Importing Swagger, RAML, Postman, and HAR API Representations to Create API Monitors

The importance of APIs (Application Programming Interfaces) continues to grow, as established and start-up vendors recognize their utility both as the foundation of their own products and as a means by which they can sell their services to other companies as components of new products. Because of this, publishing representations of APIs has gained currency: if you want to sell the services you provide to other companies, you need to provide them with a standardized view into the interface your API provides.

Presently, there are multiple platforms for publishing API representations. These include:

  • Swagger – a project that provides “a simple yet powerful representation of your RESTful API”;
  • RAML – the RESTful API Modeling Language;
  • Postman – a platform that lets you construct and document API requests and workflows;
  • HAR – the World Wide Web Consortium’s HTTP Archive format.

If your own product uses internal or external APIs, you’ll want to monitor the uptime and performance of those APIs. If the APIs that are critical to your product have a Swagger, RAML, Postman, or HAR representation, you can easily create a monitor for those APIs using API Science’s Import capability:


In this post, I’ll detail how to create API monitors by importing API representations developed using these platforms.

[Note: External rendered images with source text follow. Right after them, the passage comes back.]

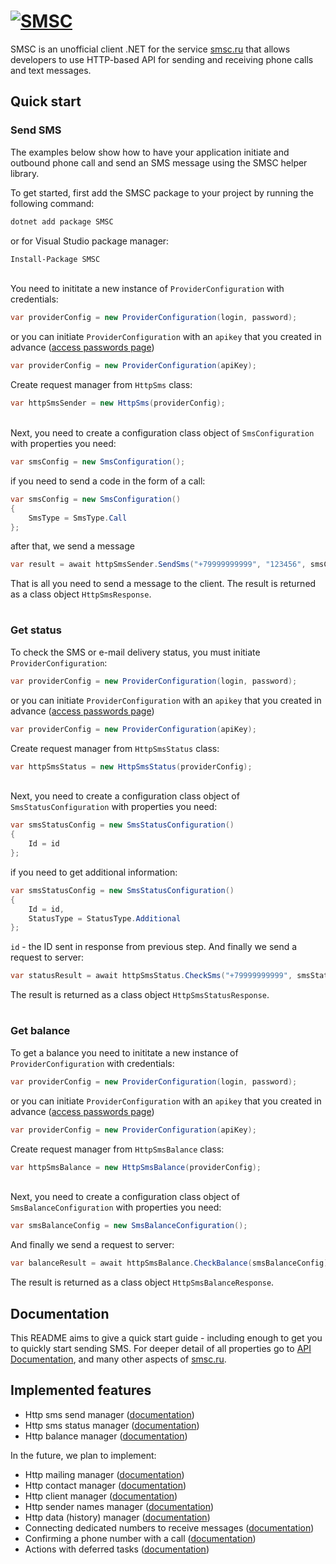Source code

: # [![SMSC](https://github.com/t1moH1ch/SMSC/raw/refs/heads/main/images/smsc_logo.png)](https://smsc.ru)

SMSC is an unofficial client .NET for the service [smsc.ru](https://smsc.ru) that allows developers to use HTTP-based API for sending and receiving phone calls and text messages.

## Quick start
### Send SMS
The examples below show how to have your application initiate and outbound phone call and send an SMS message using the SMSC helper library.

To get started, first add the SMSC package to your project by running the following command:

```sh
dotnet add package SMSC
```

or for Visual Studio package manager:

```sh
Install-Package SMSC
```
\
You need to inititate a new instance of `ProviderConfiguration` with credentials:

```csharp
var providerConfig = new ProviderConfiguration(login, password);
```

or you can initiate `ProviderConfiguration` with an `apikey` that you created in advance ([access passwords page](https://smsc.ru/passwords/))

```csharp
var providerConfig = new ProviderConfiguration(apiKey);
```

Create request manager from `HttpSms` class:

```csharp
var httpSmsSender = new HttpSms(providerConfig);
```
\
Next, you need to create a configuration class object of `SmsConfiguration` with properties you need:

```csharp
var smsConfig = new SmsConfiguration();
```

if you need to send a code in the form of a call:

```csharp
var smsConfig = new SmsConfiguration()
{
    SmsType = SmsType.Call
};
```

after that, we send a message

```csharp
var result = await httpSmsSender.SendSms("+79999999999", "123456", smsConfig);
```

That is all you need to send a message to the client. The result is returned as a class object `HttpSmsResponse`.

#
### Get status

To check the SMS or e-mail delivery status, you must initiate `ProviderConfiguration`:

```csharp
var providerConfig = new ProviderConfiguration(login, password);
```

or you can initiate `ProviderConfiguration` with an `apikey` that you created in advance ([access passwords page](https://smsc.ru/passwords/))

```csharp
var providerConfig = new ProviderConfiguration(apiKey);
```

Create request manager from `HttpSmsStatus` class:

```csharp
var httpSmsStatus = new HttpSmsStatus(providerConfig);
```
\
Next, you need to create a configuration class object of `SmsStatusConfiguration` with properties you need:

```csharp
var smsStatusConfig = new SmsStatusConfiguration()
{
    Id = id
};
```

if you need to get additional information:

```csharp
var smsStatusConfig = new SmsStatusConfiguration()
{
    Id = id,
    StatusType = StatusType.Additional
};
```

`id` - the ID sent in response from previous step. And finally we send a request to server:

```csharp
var statusResult = await httpSmsStatus.CheckSms("+79999999999", smsStatusConfig);
```
The result is returned as a class object `HttpSmsStatusResponse`.

#
### Get balance

To get a balance you need to inititate a new instance of `ProviderConfiguration` with credentials:

```csharp
var providerConfig = new ProviderConfiguration(login, password);
```

or you can initiate `ProviderConfiguration` with an `apikey` that you created in advance ([access passwords page](https://smsc.ru/passwords/))

```csharp
var providerConfig = new ProviderConfiguration(apiKey);
```

Create request manager from `HttpSmsBalance` class:

```csharp
var httpSmsBalance = new HttpSmsBalance(providerConfig);
```
\
Next, you need to create a configuration class object of `SmsBalanceConfiguration` with properties you need:

```csharp
var smsBalanceConfig = new SmsBalanceConfiguration();
```

And finally we send a request to server:

```csharp
var balanceResult = await httpSmsBalance.CheckBalance(smsBalanceConfig);
```

The result is returned as a class object `HttpSmsBalanceResponse`.

## Documentation

This README aims to give a quick start guide - including enough to get you to quickly start sending SMS. For deeper detail of all properties go to [API Documentation](https://smsc.ru/api/#menu), and many other aspects of [smsc.ru](https://smsc.ru).

## Implemented features
- Http sms send manager ([documentation](https://smsc.ru/api/http/send/#menu))
- Http sms status manager ([documentation](https://smsc.ru/api/http/status_messages/#menu))
- Http balance manager ([documentation](https://smsc.ru/api/http/balance/#menu))

In the future, we plan to implement:
- Http mailing manager ([documentation](https://smsc.ru/api/http/jobs/#menu))
- Http contact manager ([documentation](https://smsc.ru/api/http/contact/#menu))
- Http client manager ([documentation](https://smsc.ru/api/http/users/#menu))
- Http sender names manager ([documentation](https://smsc.ru/api/http/senders/#menu))
- Http data (history) manager ([documentation](https://smsc.ru/api/http/get_data/#menu)) 
- Connecting dedicated numbers to receive messages ([documentation](https://smsc.ru/api/http/miscellaneous/receive/#menu))
- Confirming a phone number with a call ([documentation](https://smsc.ru/api/http/miscellaneous/waitcall/#menu))
- Actions with deferred tasks ([documentation](https://smsc.ru/api/http/miscellaneous/downloads/#menu))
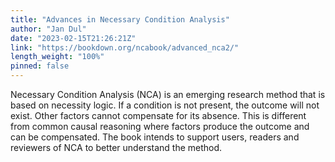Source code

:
 ```yaml
---
title: "Advances in Necessary Condition Analysis"
author: "Jan Dul"
date: "2023-02-15T21:26:21Z"
link: "https://bookdown.org/ncabook/advanced_nca2/"
length_weight: "100%"
pinned: false
---
```


Necessary Condition Analysis (NCA) is an emerging research method that is based on necessity logic. If a condition is not present, the outcome will not exist. Other factors cannot compensate for its absence. This is different from common causal reasoning where factors produce the outcome and can be compensated. The book intends to support users, readers and reviewers of NCA to better understand the method.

Swagger is an open source project that bills itself as “the World’s most popular framework for APIs”:

Swagger is a simple yet powerful representation of your RESTful API. With the largest ecosystem of API tooling on the planet, thousands of developers are supporting Swagger in almost every modern programming language and deployment environment. With a Swagger-enabled API, you get interactive documentation, client SDK generation and discoverability.

Swagger’s Getting Started page states that Swagger’s goal “is to define a standard, language-agnostic interface to REST APIs which allows both humans and computers to discover and understand the capabilities of the service without access to source code, documentation, or through network traffic inspection. When properly defined via Swagger, a consumer can understand and interact with the remote service with a minimal amount of implementation logic.”

Swagger provides the Swagger Petstore API as an example of its API representation capabilities. We’ll use this to create our API Science monitor.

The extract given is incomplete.